Downloadable Updates

Mac Os X 10.6 Snow Leopard

Standalone Updates let you update to a newer version of Mac OS X from your hard drive instead of using Software Update, which requires an Internet connection. Download the one(s) you need and install them after mounting the disk image and launching the Installer program.

There are two types of Standalone Updates: Individual (or Delta) and Combo.

  • Individual Updates update one version of Mac OS X to the next version. For example, the Mac OS X 10.6.4 Update updates Mac OS X 10.6.3 to version 10.6.4. Individual Updates are also known as Delta Updates.
  • Combo Updates update the base version of a Mac OS X release to the version specified in the Combo Update, including all intermediate updates. For example, the Mac OS X 10.6.4 Combo Update updates any earlier version of Mac OS X 10.6 to Mac OS X 10.6.4 using a single installer, as opposed to installing the individual Mac OS X 10.6.1, 10.6.2, 10.6.3, and 10.6.4 updates.

Standalone Updates are generally available 24 to 48 hours after the Update is available through Software Update.
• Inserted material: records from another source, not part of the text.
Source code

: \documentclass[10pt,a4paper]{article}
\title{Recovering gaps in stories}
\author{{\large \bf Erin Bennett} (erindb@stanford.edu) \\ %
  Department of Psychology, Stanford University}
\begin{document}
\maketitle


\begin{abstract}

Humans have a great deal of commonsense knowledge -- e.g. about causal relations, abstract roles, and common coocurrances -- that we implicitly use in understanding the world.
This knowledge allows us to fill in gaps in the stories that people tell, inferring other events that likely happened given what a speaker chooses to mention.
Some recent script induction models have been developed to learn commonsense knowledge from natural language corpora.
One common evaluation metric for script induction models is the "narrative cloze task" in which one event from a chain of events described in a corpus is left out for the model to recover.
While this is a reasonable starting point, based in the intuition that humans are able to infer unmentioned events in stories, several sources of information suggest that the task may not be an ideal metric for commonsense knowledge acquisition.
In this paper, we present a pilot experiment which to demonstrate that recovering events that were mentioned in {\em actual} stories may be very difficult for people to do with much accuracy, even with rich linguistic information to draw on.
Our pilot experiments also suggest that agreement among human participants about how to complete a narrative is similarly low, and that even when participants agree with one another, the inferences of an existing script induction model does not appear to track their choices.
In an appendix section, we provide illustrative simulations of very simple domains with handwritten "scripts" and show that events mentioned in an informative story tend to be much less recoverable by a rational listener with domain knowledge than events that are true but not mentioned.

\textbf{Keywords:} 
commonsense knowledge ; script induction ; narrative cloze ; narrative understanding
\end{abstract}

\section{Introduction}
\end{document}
If you burn a Standalone Update to CD, its disk image must be copied to your desktop or another location on your Mac OS X startup disk in order to be installed.

This page will be updated as new Standalone Updates become available.

Mac OS X 10.6.1

Mac OS X 10.6.2

Mac OS X 10.6.3

Mac OS X 10.6.4

Mac OS X 10.6.5

Mac OS X 10.6.6

Version 10.6.6 introduced the Mac App Store.

Mac OS X 10.6.7

Mac OS X 10.6.8

Keywords: #osxsnowleopard #macosxsnowleopard #snowleopard

Short link: http://goo.gl/pPqRxm

searchword: osxsnowleopard

Comments are closed.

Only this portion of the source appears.